**Data excerpts**

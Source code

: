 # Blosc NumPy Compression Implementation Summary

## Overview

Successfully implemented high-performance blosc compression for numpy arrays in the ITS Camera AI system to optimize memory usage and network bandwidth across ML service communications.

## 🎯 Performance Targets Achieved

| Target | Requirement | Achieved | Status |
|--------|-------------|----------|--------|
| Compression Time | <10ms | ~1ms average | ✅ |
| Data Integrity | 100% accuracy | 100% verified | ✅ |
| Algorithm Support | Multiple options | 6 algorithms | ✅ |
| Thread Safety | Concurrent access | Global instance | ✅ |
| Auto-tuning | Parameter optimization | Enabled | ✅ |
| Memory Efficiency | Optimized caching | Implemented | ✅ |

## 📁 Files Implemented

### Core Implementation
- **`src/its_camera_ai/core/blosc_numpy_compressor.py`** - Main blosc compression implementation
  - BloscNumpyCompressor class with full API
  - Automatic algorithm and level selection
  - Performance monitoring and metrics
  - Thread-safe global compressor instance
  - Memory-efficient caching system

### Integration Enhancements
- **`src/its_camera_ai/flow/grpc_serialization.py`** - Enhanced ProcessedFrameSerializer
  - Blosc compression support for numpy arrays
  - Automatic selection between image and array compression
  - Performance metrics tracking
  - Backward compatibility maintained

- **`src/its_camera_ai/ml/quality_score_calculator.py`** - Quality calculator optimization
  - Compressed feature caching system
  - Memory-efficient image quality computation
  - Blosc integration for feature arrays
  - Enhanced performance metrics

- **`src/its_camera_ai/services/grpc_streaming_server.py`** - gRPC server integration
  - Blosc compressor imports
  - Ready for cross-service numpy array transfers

**Work item**
In the entries, find the line containing "- Enhanced performance metrics" and output it and all remaining lines exactly.

**Written solution**
  - Enhanced performance metrics

- **`src/its_camera_ai/services/grpc_streaming_server.py`** - gRPC server integration
  - Blosc compressor imports
  - Ready for cross-service numpy array transfers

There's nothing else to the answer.